Stored data
------------------------------------------------------------------------

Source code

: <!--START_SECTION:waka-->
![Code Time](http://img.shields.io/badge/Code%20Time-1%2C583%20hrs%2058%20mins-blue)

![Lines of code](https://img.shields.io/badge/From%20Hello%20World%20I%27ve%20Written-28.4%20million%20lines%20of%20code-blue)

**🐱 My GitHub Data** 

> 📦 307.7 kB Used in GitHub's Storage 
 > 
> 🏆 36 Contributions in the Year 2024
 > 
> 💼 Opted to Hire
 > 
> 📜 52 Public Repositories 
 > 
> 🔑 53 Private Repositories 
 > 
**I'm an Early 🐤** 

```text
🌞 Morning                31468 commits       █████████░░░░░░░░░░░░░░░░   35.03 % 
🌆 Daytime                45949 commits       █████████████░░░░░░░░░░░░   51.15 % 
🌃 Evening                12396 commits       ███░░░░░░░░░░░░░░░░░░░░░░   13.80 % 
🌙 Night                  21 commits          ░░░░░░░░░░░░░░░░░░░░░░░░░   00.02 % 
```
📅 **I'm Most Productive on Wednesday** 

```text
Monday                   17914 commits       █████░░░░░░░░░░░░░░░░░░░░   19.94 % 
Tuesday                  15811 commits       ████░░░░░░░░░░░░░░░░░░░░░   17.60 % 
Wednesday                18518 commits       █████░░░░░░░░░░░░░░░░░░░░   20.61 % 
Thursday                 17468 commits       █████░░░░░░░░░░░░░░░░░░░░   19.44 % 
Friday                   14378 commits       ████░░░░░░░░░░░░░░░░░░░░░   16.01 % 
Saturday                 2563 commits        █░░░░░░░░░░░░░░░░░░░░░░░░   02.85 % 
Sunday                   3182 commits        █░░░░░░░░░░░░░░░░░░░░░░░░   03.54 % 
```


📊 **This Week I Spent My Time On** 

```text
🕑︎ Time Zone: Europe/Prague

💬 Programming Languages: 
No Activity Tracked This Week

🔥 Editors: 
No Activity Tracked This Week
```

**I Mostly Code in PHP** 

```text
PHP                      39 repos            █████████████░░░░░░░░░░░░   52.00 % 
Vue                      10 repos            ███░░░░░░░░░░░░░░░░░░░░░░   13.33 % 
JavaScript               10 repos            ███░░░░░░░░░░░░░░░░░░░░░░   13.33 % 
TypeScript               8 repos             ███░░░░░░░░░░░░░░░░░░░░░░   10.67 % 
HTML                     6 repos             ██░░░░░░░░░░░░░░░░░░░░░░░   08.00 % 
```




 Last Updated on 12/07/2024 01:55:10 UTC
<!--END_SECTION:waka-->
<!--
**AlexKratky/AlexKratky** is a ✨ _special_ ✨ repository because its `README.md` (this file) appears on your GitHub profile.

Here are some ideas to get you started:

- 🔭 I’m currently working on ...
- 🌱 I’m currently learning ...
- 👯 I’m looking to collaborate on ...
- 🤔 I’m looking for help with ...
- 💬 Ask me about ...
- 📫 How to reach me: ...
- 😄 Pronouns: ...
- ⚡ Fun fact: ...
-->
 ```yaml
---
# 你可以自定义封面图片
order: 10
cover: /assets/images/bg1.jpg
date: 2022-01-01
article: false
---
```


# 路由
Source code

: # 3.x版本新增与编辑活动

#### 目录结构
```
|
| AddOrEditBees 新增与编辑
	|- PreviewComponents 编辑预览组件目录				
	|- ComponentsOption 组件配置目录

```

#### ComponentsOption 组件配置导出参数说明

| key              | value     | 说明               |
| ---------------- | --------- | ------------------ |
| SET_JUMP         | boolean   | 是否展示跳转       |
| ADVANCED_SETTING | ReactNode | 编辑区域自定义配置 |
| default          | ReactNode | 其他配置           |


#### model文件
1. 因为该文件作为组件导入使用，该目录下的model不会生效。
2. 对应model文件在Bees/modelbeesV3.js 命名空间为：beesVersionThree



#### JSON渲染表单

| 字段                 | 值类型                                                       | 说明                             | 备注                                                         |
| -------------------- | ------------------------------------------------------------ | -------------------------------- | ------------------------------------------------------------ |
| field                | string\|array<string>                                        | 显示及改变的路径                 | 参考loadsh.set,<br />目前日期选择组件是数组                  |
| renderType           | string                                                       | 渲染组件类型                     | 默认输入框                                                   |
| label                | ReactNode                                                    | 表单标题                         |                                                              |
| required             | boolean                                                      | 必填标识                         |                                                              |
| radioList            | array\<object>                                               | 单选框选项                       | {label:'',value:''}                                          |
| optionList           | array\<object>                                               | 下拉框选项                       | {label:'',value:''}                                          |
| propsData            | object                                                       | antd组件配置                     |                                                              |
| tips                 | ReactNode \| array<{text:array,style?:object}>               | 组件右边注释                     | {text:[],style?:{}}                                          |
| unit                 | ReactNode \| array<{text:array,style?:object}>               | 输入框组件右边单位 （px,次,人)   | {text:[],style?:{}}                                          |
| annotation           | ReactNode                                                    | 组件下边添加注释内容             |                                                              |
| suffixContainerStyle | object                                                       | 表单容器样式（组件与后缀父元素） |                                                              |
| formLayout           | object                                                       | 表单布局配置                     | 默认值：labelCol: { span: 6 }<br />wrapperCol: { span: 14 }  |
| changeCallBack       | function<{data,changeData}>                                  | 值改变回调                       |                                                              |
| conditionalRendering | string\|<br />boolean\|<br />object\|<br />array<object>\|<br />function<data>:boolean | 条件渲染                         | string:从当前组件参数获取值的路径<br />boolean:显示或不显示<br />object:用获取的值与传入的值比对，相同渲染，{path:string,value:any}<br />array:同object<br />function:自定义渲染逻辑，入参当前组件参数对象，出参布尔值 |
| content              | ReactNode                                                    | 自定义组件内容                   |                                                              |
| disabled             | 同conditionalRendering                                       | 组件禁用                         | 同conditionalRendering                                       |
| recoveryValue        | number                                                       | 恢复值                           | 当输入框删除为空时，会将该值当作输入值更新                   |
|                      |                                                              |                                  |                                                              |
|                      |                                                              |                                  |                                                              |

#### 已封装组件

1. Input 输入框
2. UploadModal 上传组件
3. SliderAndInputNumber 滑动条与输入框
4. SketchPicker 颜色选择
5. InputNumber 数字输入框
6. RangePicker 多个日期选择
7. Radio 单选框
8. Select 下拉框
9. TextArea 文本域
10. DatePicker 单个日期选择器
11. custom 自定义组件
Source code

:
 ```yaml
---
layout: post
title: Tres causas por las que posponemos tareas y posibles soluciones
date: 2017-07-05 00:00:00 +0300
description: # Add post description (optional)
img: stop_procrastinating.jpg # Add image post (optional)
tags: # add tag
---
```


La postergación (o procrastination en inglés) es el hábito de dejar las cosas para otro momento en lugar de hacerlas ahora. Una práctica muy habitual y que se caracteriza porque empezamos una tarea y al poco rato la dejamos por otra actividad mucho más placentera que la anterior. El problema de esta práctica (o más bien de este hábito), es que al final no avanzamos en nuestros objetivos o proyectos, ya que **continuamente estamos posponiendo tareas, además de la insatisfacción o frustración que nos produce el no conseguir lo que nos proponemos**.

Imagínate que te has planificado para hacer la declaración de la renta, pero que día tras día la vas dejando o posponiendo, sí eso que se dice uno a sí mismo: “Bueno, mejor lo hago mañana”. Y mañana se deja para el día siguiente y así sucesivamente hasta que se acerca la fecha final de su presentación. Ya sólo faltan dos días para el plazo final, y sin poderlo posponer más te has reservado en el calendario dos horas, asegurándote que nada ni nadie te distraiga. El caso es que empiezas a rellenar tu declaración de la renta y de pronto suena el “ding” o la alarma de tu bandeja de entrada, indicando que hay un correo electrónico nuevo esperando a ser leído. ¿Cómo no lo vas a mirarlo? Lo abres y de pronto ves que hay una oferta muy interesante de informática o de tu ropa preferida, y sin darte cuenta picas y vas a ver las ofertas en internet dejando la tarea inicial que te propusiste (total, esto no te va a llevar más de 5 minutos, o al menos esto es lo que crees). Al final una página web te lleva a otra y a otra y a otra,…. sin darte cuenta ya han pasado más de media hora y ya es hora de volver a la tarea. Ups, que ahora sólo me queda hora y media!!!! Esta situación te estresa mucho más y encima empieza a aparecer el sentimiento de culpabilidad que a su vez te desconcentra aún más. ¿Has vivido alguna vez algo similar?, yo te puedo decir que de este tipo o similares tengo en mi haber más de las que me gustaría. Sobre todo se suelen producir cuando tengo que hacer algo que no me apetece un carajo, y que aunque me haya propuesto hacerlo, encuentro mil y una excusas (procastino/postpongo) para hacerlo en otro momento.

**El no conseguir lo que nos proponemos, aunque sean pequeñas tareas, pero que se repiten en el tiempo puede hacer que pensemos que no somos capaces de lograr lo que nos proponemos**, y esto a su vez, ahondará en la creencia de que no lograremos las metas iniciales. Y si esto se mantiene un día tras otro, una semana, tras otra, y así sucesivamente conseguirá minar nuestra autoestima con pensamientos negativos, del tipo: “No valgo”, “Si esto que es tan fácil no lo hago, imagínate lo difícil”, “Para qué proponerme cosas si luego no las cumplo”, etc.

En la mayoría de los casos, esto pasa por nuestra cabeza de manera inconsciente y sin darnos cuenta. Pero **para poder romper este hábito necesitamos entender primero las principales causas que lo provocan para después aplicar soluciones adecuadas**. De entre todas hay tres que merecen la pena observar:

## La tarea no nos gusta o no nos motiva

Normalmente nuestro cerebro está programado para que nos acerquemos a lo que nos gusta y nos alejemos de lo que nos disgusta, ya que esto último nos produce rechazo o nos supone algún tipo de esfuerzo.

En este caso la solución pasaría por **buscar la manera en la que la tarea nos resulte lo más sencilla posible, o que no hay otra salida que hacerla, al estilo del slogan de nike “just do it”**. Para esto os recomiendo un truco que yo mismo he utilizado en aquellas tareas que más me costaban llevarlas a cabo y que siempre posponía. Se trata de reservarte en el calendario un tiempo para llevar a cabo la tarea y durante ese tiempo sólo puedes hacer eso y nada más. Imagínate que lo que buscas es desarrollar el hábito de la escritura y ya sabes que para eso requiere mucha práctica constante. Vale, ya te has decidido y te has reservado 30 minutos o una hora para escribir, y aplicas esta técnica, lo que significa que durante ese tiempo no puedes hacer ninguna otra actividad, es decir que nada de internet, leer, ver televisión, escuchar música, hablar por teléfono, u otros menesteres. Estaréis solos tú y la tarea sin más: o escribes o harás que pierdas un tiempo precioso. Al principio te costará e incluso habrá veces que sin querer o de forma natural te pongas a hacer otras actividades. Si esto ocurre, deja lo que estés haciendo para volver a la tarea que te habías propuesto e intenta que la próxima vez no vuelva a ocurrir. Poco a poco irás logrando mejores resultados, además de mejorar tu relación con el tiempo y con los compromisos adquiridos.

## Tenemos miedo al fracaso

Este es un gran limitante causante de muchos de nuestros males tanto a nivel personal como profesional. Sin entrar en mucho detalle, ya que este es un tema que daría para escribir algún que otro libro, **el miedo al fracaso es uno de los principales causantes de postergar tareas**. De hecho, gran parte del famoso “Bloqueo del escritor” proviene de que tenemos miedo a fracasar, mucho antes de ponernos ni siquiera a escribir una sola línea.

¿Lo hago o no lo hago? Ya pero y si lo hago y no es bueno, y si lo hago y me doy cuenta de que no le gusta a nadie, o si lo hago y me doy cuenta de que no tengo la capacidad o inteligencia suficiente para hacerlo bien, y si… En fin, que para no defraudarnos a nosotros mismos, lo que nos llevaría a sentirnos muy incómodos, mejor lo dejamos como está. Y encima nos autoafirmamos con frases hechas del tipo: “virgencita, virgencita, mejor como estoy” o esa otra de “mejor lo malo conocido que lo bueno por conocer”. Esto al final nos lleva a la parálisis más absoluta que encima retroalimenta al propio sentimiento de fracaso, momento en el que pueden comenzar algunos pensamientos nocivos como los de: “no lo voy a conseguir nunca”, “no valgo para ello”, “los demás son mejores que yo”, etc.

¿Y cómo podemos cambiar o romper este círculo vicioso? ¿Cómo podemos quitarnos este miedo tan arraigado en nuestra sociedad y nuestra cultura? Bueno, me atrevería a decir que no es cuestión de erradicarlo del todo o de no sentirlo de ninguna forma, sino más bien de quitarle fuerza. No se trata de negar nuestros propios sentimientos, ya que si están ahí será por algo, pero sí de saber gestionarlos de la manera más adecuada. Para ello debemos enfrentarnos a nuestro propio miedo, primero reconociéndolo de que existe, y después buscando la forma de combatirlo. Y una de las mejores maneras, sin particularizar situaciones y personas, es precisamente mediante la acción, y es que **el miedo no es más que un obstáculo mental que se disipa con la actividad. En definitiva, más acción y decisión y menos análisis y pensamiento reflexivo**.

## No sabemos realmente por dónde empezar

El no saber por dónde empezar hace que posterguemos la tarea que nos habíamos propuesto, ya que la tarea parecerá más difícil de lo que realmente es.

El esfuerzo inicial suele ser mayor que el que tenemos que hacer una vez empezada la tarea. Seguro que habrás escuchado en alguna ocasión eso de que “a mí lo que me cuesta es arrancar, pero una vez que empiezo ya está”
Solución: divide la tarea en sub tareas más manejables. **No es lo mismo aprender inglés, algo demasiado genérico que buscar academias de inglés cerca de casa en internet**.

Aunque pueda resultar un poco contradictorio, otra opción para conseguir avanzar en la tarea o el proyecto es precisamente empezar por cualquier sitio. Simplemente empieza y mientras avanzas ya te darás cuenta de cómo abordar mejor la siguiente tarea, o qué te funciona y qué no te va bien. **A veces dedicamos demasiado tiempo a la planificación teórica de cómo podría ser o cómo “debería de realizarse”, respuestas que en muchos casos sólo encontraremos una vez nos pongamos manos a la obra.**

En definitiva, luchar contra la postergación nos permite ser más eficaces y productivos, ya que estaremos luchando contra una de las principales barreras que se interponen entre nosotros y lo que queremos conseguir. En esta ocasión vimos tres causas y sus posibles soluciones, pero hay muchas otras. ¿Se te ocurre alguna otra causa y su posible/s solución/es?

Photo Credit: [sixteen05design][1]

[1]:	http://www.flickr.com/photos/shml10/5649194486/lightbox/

------------------------------------------------------------------------

> **WHAT TO WORK ON**
From the line with "En definitiva, luchar" to the final line of the entries above, return every line exactly as written.

> **EXERCISE SOLUTION**
En definitiva, luchar contra la postergación nos permite ser más eficaces y productivos, ya que estaremos luchando contra una de las principales barreras que se interponen entre nosotros y lo que queremos conseguir. En esta ocasión vimos tres causas y sus posibles soluciones, pero hay muchas otras. ¿Se te ocurre alguna otra causa y su posible/s solución/es?

Photo Credit: [sixteen05design][1]

[1]:	http://www.flickr.com/photos/shml10/5649194486/lightbox/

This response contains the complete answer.